Combinations of prior art that suggest the claimed invention would have been obvious under 35 U.S.C. § 103.

✓ Generated

Obviousness Analysis of US Patent 8332844 under 35 U.S.C. § 103

This analysis identifies combinations of prior art references that would render the independent claims of US Patent 8332844 obvious to a person having ordinary skill in the art (POSA) at the time of the invention (priority date of December 30, 2004). The analysis utilizes the "Patent Citations" and "Non-Patent Citations" sections provided within the patent text as the basis for prior art.

The core contributions of US Patent 8332844, as articulated in its summary, are centered on:

  1. A block-level root/leaf system for distributing application environments, allowing for on-the-fly boot image creation and streamlined updates. This foundational concept is explicitly described as prior art within the patent itself and is derived from a priority application.
  2. Caching blocks of the root image that have been accessed by at least one compute node to improve performance.
  3. Receiving indexing results pertaining to the root image from one compute node and providing these results to other compute nodes to reduce redundant operations.

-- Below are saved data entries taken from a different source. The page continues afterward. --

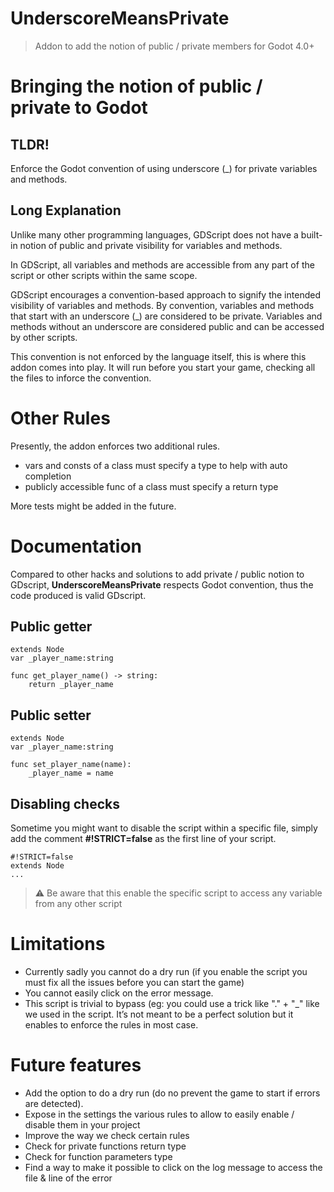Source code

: # UnderscoreMeansPrivate

> Addon to add the notion of public / private members for Godot 4.0+

# Bringing the notion of public / private to Godot

## TLDR!

Enforce the Godot convention of using underscore (_) for private variables and methods.

## Long Explanation

Unlike many other programming languages, GDScript does not have a built-in notion of public and private visibility for variables and methods.

In GDScript, all variables and methods are accessible from any part of the script or other scripts within the same scope.

GDScript encourages a convention-based approach to signify the intended visibility of variables and methods. By convention, variables and methods that start with an underscore (_) are considered to be private. Variables and methods without an underscore are considered public and can be accessed by other scripts.

This convention is not enforced by the language itself, this is where this addon comes into play. It will run before you start your game, checking all the files to inforce the convention.

# Other Rules

Presently, the addon enforces two additional rules.
* vars and consts of a class must specify a type to help with auto completion
* publicly accessible func of a class must specify a return type

More tests might be added in the future.

# Documentation

Compared to other hacks and solutions to add private / public notion to GDscript, **UnderscoreMeansPrivate** respects Godot convention, thus the code produced is valid GDscript. 

## Public getter
    extends Node
    var _player_name:string

    func get_player_name() -> string:
        return _player_name

## Public setter
    extends Node
    var _player_name:string

    func set_player_name(name):
        _player_name = name

## Disabling checks
Sometime you might want to disable the script within a specific file, simply add the comment **#!STRICT=false** as the first line of your script.

    #!STRICT=false
    extends Node
    ...

> ⚠️ Be aware that this enable the specific script to access any variable from any other script

# Limitations

* Currently sadly you cannot do a dry run (if you enable the script you must fix all the issues before you can start the game)
* You cannot easily click on the error message.
* This script is trivial to bypass (eg: you could use a trick like "." + "_" like we used in the script. It’s not meant to be a perfect solution but it enables to enforce the rules in most case.

# Future features

* Add the option to do a dry run (do no prevent the game to start if errors are detected).
* Expose in the settings the various rules to allow to easily enable / disable them in your project
* Improve the way we check certain rules
* Check for private functions return type
* Check for function parameters type
* Find a way to make it possible to click on the log message to access the file & line of the error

Therefore, the obviousness arguments will focus on demonstrating that combining the known block-level root/leaf system with well-established caching techniques and methods for sharing indexing results would have been obvious to a POSA.

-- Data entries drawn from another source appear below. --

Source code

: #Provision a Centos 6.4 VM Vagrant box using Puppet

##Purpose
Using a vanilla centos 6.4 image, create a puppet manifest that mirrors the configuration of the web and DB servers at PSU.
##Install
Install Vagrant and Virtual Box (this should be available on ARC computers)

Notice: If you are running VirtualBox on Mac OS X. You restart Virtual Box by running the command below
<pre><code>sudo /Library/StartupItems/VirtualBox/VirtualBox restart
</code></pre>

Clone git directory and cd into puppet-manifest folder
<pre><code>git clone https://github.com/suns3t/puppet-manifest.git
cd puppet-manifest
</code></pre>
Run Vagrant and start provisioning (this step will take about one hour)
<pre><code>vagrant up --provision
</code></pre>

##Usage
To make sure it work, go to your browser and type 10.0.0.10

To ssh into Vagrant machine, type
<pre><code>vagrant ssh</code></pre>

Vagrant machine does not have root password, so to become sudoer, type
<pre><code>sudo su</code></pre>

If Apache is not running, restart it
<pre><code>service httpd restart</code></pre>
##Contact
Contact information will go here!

Combination for Claims 1 and 7 (System and Method for Data Provision with Caching)

Independent Claim 1: A system for providing data to a plurality of compute nodes, the system comprising: a first storage unit configured to store blocks of a root image of said compute nodes; a plurality of second storage units configured to store leaf images of respective compute nodes, said leaf images including only additional data blocks not previously contained in said root image and changes made by respective compute nodes to the blocks of said root image, wherein said leaf images of respective compute nodes do not include blocks of said root image that are unchanged by respective compute nodes; and a cache configured to cache blocks of said root image previously accessed by at least one of said compute nodes.

Independent Claim 7: A method for providing data to a plurality of compute nodes, comprising: storing blocks of a root image of said compute nodes on a first storage unit; storing leaf images for respective compute nodes on respective second storage units, said leaf images including only additional data blocks not previously contained in said root image and changes made by respective compute nodes to the blocks of the root image, wherein said leaf images of respective compute nodes do not include blocks of said root image that are unchanged by respective compute nodes; and caching blocks of said root image that have been accessed by at least one of said compute nodes in a cache memory.

Prior Art Combination:
A combination of Nguyen et al. (U.S. Application No. 11/026,622), US7870106B1 (Panta Systems, Inc.), and general knowledge of caching principles would render Claims 1 and 7 obvious.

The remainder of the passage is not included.